(Extracted entries)
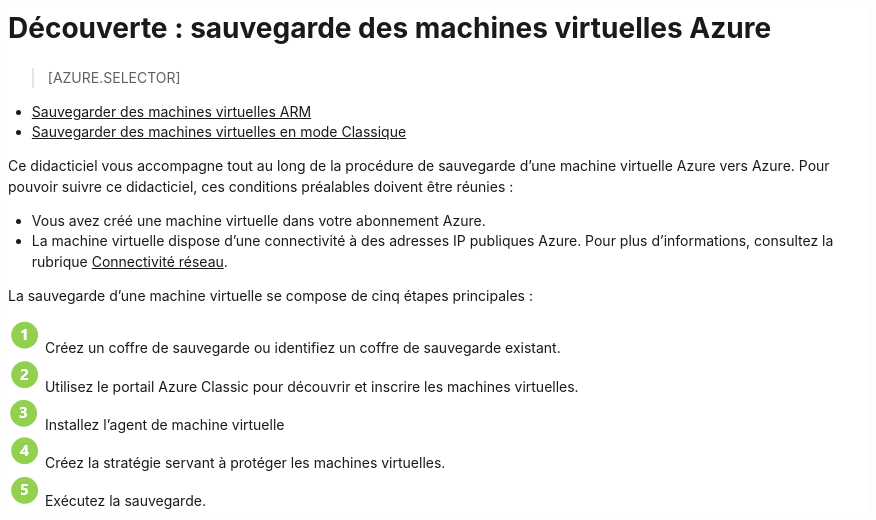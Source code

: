 <properties
	pageTitle="Protection des machines virtuelles dans Azure avec Azure Backup | Microsoft Azure"
	description="Protégez vos machines virtuelles Azure à l’aide du service Azure Backup. Ce didacticiel explique comment créer un archivage, inscrire des machines virtuelles, créer des stratégies et protéger des machines virtuelles dans Azure."
	services="backup"
	documentationCenter=""
	authors="markgalioto"
	manager="jwhit"
	editor=""/>

<tags
	ms.service="backup"
	ms.workload="storage-backup-recovery"
	ms.tgt_pltfrm="na"
	ms.devlang="na"
	ms.topic="hero-article"
	ms.date="04/22/2016"
	ms.author="markgal; jimpark"/>


# Découverte : sauvegarde des machines virtuelles Azure

> [AZURE.SELECTOR]
- [Sauvegarder des machines virtuelles ARM](backup-azure-vms-first-look-arm.md)
- [Sauvegarder des machines virtuelles en mode Classique](backup-azure-vms-first-look.md)

Ce didacticiel vous accompagne tout au long de la procédure de sauvegarde d’une machine virtuelle Azure vers Azure. Pour pouvoir suivre ce didacticiel, ces conditions préalables doivent être réunies :

- Vous avez créé une machine virtuelle dans votre abonnement Azure.
- La machine virtuelle dispose d’une connectivité à des adresses IP publiques Azure. Pour plus d’informations, consultez la rubrique [Connectivité réseau](./backup-azure-vms-prepare.md#network-connectivity).

La sauvegarde d’une machine virtuelle se compose de cinq étapes principales :

![étape-1](./media/backup-azure-vms-first-look/step-one.png) Créez un coffre de sauvegarde ou identifiez un coffre de sauvegarde existant. <br/> ![étape-2](./media/backup-azure-vms-first-look/step-two.png) Utilisez le portail Azure Classic pour découvrir et inscrire les machines virtuelles. <br/> ![étape-3](./media/backup-azure-vms-first-look/step-three.png) Installez l’agent de machine virtuelle <br/> ![étape-4](./media/backup-azure-vms-first-look/step-four.png) Créez la stratégie servant à protéger les machines virtuelles. <br/> ![étape-5](./media/backup-azure-vms-first-look/step-five.png) Exécutez la sauvegarde.
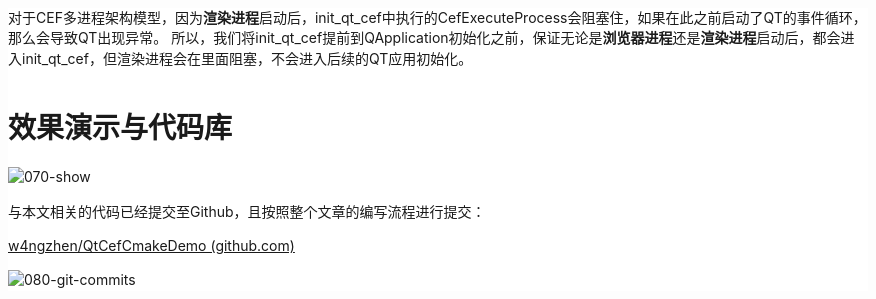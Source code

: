 对于CEF多进程架构模型，因为**渲染进程**启动后，init_qt_cef中执行的CefExecuteProcess会阻塞住，如果在此之前启动了QT的事件循环，那么会导致QT出现异常。 所以，我们将init_qt_cef提前到QApplication初始化之前，保证无论是**浏览器进程**还是**渲染进程**启动后，都会进入init_qt_cef，但渲染进程会在里面阻塞，不会进入后续的QT应用初始化。

# 效果演示与代码库

![070-show](https://static-res.zhen.wang/images/post/2022-09-12/070-show.gif)

与本文相关的代码已经提交至Github，且按照整个文章的编写流程进行提交：

[w4ngzhen/QtCefCmakeDemo (github.com)](https://github.com/w4ngzhen/QtCefCmakeDemo)

![080-git-commits](https://static-res.zhen.wang/images/post/2022-09-12/080-git-commits.png)

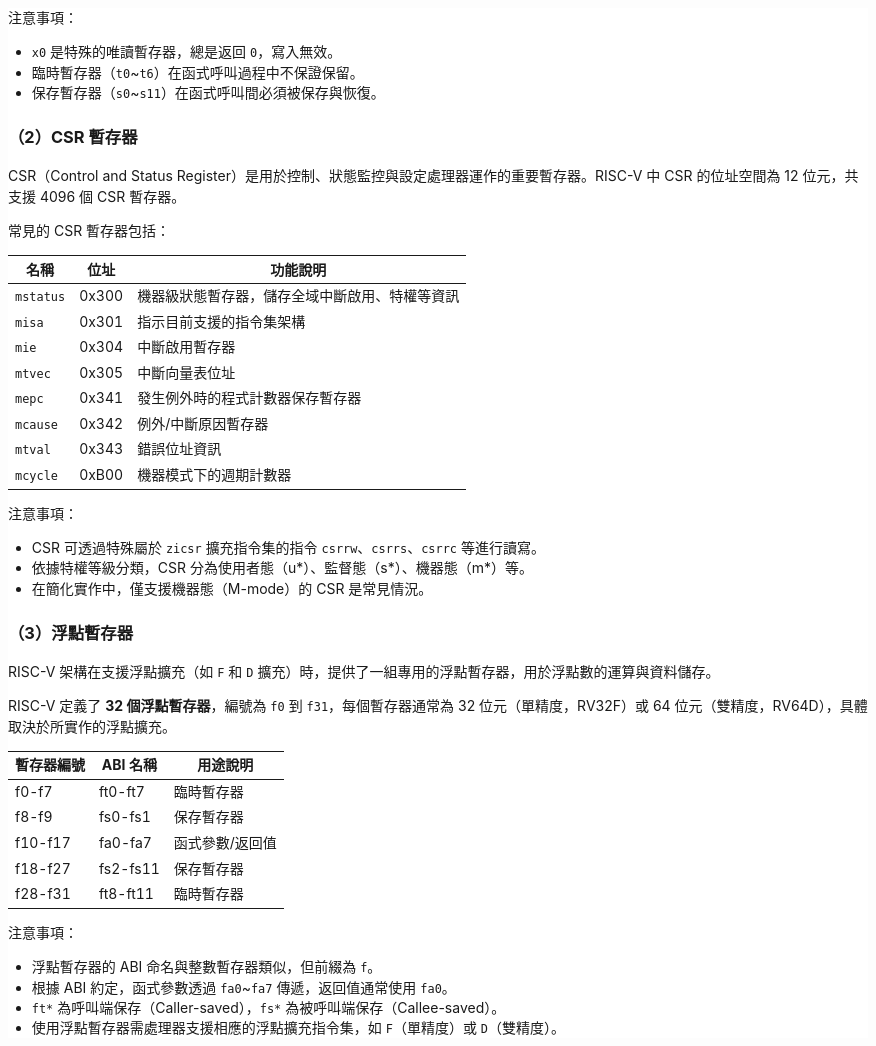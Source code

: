 注意事項：
- `x0` 是特殊的唯讀暫存器，總是返回 `0`，寫入無效。
- 臨時暫存器（`t0`~`t6`）在函式呼叫過程中不保證保留。
- 保存暫存器（`s0`~`s11`）在函式呼叫間必須被保存與恢復。

### （2）CSR 暫存器

CSR（Control and Status Register）是用於控制、狀態監控與設定處理器運作的重要暫存器。RISC-V 中 CSR 的位址空間為 12 位元，共支援 4096 個 CSR 暫存器。

常見的 CSR 暫存器包括：

| 名稱        | 位址      | 功能說明                               |
|-------------|-----------|----------------------------------------|
| `mstatus`   | 0x300     | 機器級狀態暫存器，儲存全域中斷啟用、特權等資訊 |
| `misa`      | 0x301     | 指示目前支援的指令集架構               |
| `mie`       | 0x304     | 中斷啟用暫存器                         |
| `mtvec`     | 0x305     | 中斷向量表位址                         |
| `mepc`      | 0x341     | 發生例外時的程式計數器保存暫存器       |
| `mcause`    | 0x342     | 例外/中斷原因暫存器                    |
| `mtval`     | 0x343     | 錯誤位址資訊                           |
| `mcycle`    | 0xB00     | 機器模式下的週期計數器                 |

注意事項：
- CSR 可透過特殊屬於 `zicsr` 擴充指令集的指令 `csrrw`、`csrrs`、`csrrc` 等進行讀寫。
- 依據特權等級分類，CSR 分為使用者態（u*）、監督態（s*）、機器態（m*）等。
- 在簡化實作中，僅支援機器態（M-mode）的 CSR 是常見情況。

### （3）浮點暫存器

RISC-V 架構在支援浮點擴充（如 `F` 和 `D` 擴充）時，提供了一組專用的浮點暫存器，用於浮點數的運算與資料儲存。

RISC-V 定義了 **32 個浮點暫存器**，編號為 `f0` 到 `f31`，每個暫存器通常為 32 位元（單精度，RV32F）或 64 位元（雙精度，RV64D），具體取決於所實作的浮點擴充。

| 暫存器編號 | ABI 名稱 | 用途說明            |
|------------|----------|---------------------|
| f0-f7      | ft0-ft7  | 臨時暫存器          |
| f8-f9      | fs0-fs1  | 保存暫存器          |
| f10-f17    | fa0-fa7  | 函式參數/返回值     |
| f18-f27    | fs2-fs11 | 保存暫存器          |
| f28-f31    | ft8-ft11 | 臨時暫存器          |

注意事項：
- 浮點暫存器的 ABI 命名與整數暫存器類似，但前綴為 `f`。
- 根據 ABI 約定，函式參數透過 `fa0`~`fa7` 傳遞，返回值通常使用 `fa0`。
- `ft*` 為呼叫端保存（Caller-saved），`fs*` 為被呼叫端保存（Callee-saved）。
- 使用浮點暫存器需處理器支援相應的浮點擴充指令集，如 `F`（單精度）或 `D`（雙精度）。
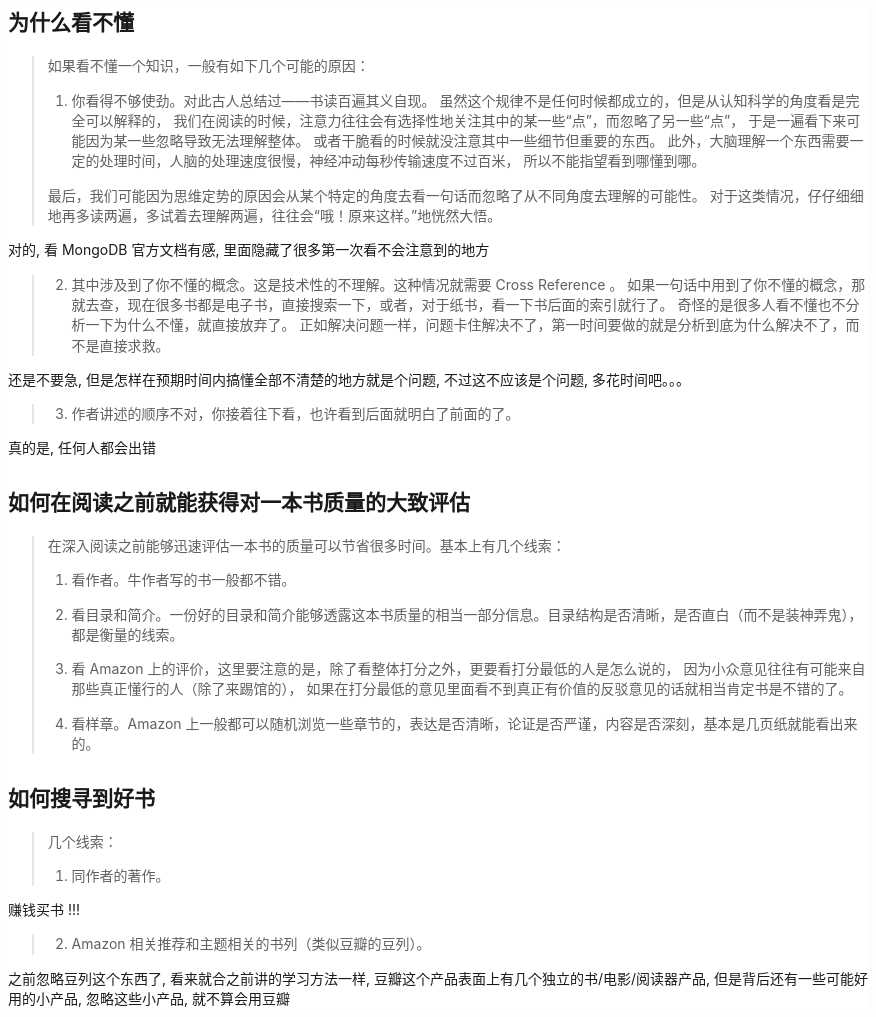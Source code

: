 ## 为什么看不懂

> 如果看不懂一个知识，一般有如下几个可能的原因：
> 
> 1. 你看得不够使劲。对此古人总结过——书读百遍其义自现。
> 虽然这个规律不是任何时候都成立的，但是从认知科学的角度看是完全可以解释的，
> 我们在阅读的时候，注意力往往会有选择性地关注其中的某一些“点”，而忽略了另一些“点”，
> 于是一遍看下来可能因为某一些忽略导致无法理解整体。
> 或者干脆看的时候就没注意其中一些细节但重要的东西。
> 此外，大脑理解一个东西需要一定的处理时间，人脑的处理速度很慢，神经冲动每秒传输速度不过百米，
> 所以不能指望看到哪懂到哪。
> 
> 最后，我们可能因为思维定势的原因会从某个特定的角度去看一句话而忽略了从不同角度去理解的可能性。
> 对于这类情况，仔仔细细地再多读两遍，多试着去理解两遍，往往会“哦！原来这样。”地恍然大悟。

对的, 看 MongoDB 官方文档有感, 里面隐藏了很多第一次看不会注意到的地方

> 2. 其中涉及到了你不懂的概念。这是技术性的不理解。这种情况就需要 Cross Reference 。
> 如果一句话中用到了你不懂的概念，那就去查，现在很多书都是电子书，直接搜索一下，或者，对于纸书，看一下书后面的索引就行了。
> 奇怪的是很多人看不懂也不分析一下为什么不懂，就直接放弃了。
> 正如解决问题一样，问题卡住解决不了，第一时间要做的就是分析到底为什么解决不了，而不是直接求救。

还是不要急, 但是怎样在预期时间内搞懂全部不清楚的地方就是个问题, 不过这不应该是个问题, 多花时间吧。。。

> 3. 作者讲述的顺序不对，你接着往下看，也许看到后面就明白了前面的了。

真的是, 任何人都会出错

## 如何在阅读之前就能获得对一本书质量的大致评估

> 在深入阅读之前能够迅速评估一本书的质量可以节省很多时间。基本上有几个线索：
> 
> 1. 看作者。牛作者写的书一般都不错。
> 
> 2. 看目录和简介。一份好的目录和简介能够透露这本书质量的相当一部分信息。目录结构是否清晰，是否直白（而不是装神弄鬼），都是衡量的线索。
> 
> 3. 看 Amazon 上的评价，这里要注意的是，除了看整体打分之外，更要看打分最低的人是怎么说的，
> 因为小众意见往往有可能来自那些真正懂行的人（除了来踢馆的），
> 如果在打分最低的意见里面看不到真正有价值的反驳意见的话就相当肯定书是不错的了。
> 
> 4. 看样章。Amazon 上一般都可以随机浏览一些章节的，表达是否清晰，论证是否严谨，内容是否深刻，基本是几页纸就能看出来的。

## 如何搜寻到好书

> 几个线索：
> 1. 同作者的著作。

赚钱买书 !!!

> 2. Amazon 相关推荐和主题相关的书列（类似豆瓣的豆列）。

之前忽略豆列这个东西了, 看来就合之前讲的学习方法一样, 豆瓣这个产品表面上有几个独立的书/电影/阅读器产品, 但是背后还有一些可能好用的小产品,
忽略这些小产品, 就不算会用豆瓣
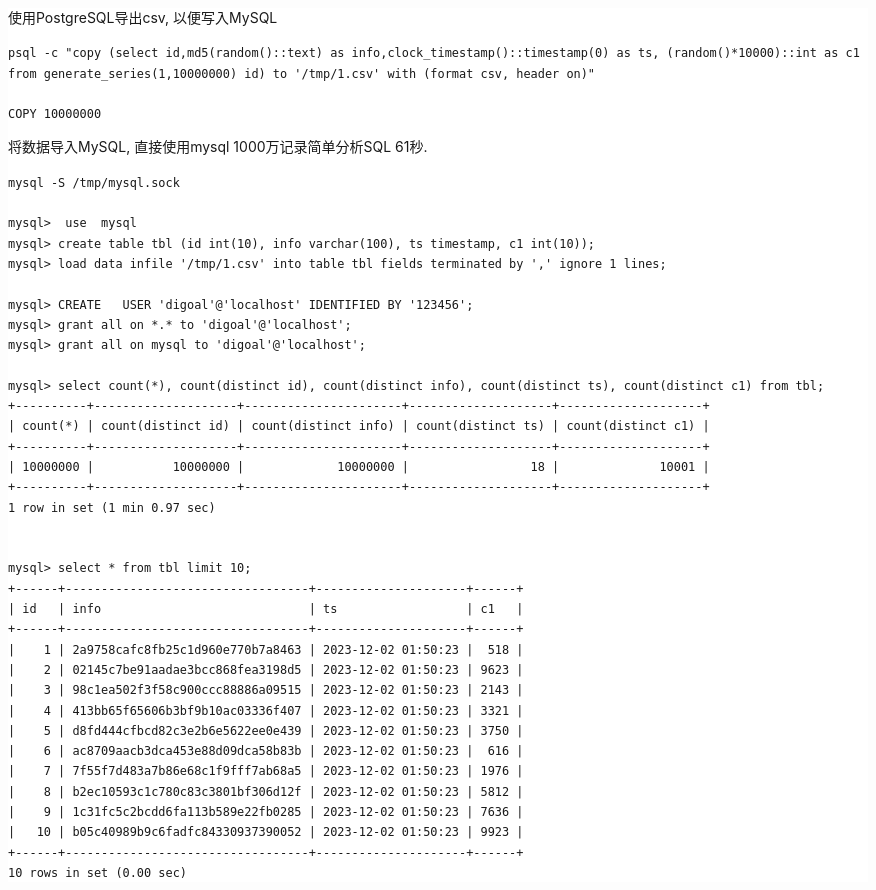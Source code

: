     
使用PostgreSQL导出csv, 以便写入MySQL    
```    
psql -c "copy (select id,md5(random()::text) as info,clock_timestamp()::timestamp(0) as ts, (random()*10000)::int as c1 from generate_series(1,10000000) id) to '/tmp/1.csv' with (format csv, header on)"    
    
COPY 10000000    
```    
    
将数据导入MySQL, 直接使用mysql 1000万记录简单分析SQL 61秒.      
```    
mysql -S /tmp/mysql.sock    
    
mysql>  use  mysql    
mysql> create table tbl (id int(10), info varchar(100), ts timestamp, c1 int(10));    
mysql> load data infile '/tmp/1.csv' into table tbl fields terminated by ',' ignore 1 lines;    
    
mysql> CREATE   USER 'digoal'@'localhost' IDENTIFIED BY '123456';    
mysql> grant all on *.* to 'digoal'@'localhost';    
mysql> grant all on mysql to 'digoal'@'localhost';    
    
mysql> select count(*), count(distinct id), count(distinct info), count(distinct ts), count(distinct c1) from tbl;    
+----------+--------------------+----------------------+--------------------+--------------------+    
| count(*) | count(distinct id) | count(distinct info) | count(distinct ts) | count(distinct c1) |    
+----------+--------------------+----------------------+--------------------+--------------------+    
| 10000000 |           10000000 |             10000000 |                 18 |              10001 |    
+----------+--------------------+----------------------+--------------------+--------------------+    
1 row in set (1 min 0.97 sec)    
    
    
mysql> select * from tbl limit 10;    
+------+----------------------------------+---------------------+------+    
| id   | info                             | ts                  | c1   |    
+------+----------------------------------+---------------------+------+    
|    1 | 2a9758cafc8fb25c1d960e770b7a8463 | 2023-12-02 01:50:23 |  518 |    
|    2 | 02145c7be91aadae3bcc868fea3198d5 | 2023-12-02 01:50:23 | 9623 |    
|    3 | 98c1ea502f3f58c900ccc88886a09515 | 2023-12-02 01:50:23 | 2143 |    
|    4 | 413bb65f65606b3bf9b10ac03336f407 | 2023-12-02 01:50:23 | 3321 |    
|    5 | d8fd444cfbcd82c3e2b6e5622ee0e439 | 2023-12-02 01:50:23 | 3750 |    
|    6 | ac8709aacb3dca453e88d09dca58b83b | 2023-12-02 01:50:23 |  616 |    
|    7 | 7f55f7d483a7b86e68c1f9fff7ab68a5 | 2023-12-02 01:50:23 | 1976 |    
|    8 | b2ec10593c1c780c83c3801bf306d12f | 2023-12-02 01:50:23 | 5812 |    
|    9 | 1c31fc5c2bcdd6fa113b589e22fb0285 | 2023-12-02 01:50:23 | 7636 |    
|   10 | b05c40989b9c6fadfc84330937390052 | 2023-12-02 01:50:23 | 9923 |    
+------+----------------------------------+---------------------+------+    
10 rows in set (0.00 sec)    
```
(End Extracted entries)
### Task directions
Would you repeat exactly, and only, the lines from the start of the records above through the line containing "- La machine", with the pictures omitted?

### Exercise answer
Source code

: <properties
	pageTitle="Protection des machines virtuelles dans Azure avec Azure Backup | Microsoft Azure"
	description="Protégez vos machines virtuelles Azure à l’aide du service Azure Backup. Ce didacticiel explique comment créer un archivage, inscrire des machines virtuelles, créer des stratégies et protéger des machines virtuelles dans Azure."
	services="backup"
	documentationCenter=""
	authors="markgalioto"
	manager="jwhit"
	editor=""/>

<tags
	ms.service="backup"
	ms.workload="storage-backup-recovery"
	ms.tgt_pltfrm="na"
	ms.devlang="na"
	ms.topic="hero-article"
	ms.date="04/22/2016"
	ms.author="markgal; jimpark"/>


# Découverte : sauvegarde des machines virtuelles Azure

> [AZURE.SELECTOR]
- [Sauvegarder des machines virtuelles ARM](backup-azure-vms-first-look-arm.md)
- [Sauvegarder des machines virtuelles en mode Classique](backup-azure-vms-first-look.md)

Ce didacticiel vous accompagne tout au long de la procédure de sauvegarde d’une machine virtuelle Azure vers Azure. Pour pouvoir suivre ce didacticiel, ces conditions préalables doivent être réunies :

- Vous avez créé une machine virtuelle dans votre abonnement Azure.
- La machine virtuelle dispose d’une connectivité à des adresses IP publiques Azure. Pour plus d’informations, consultez la rubrique [Connectivité réseau](./backup-azure-vms-prepare.md#network-connectivity).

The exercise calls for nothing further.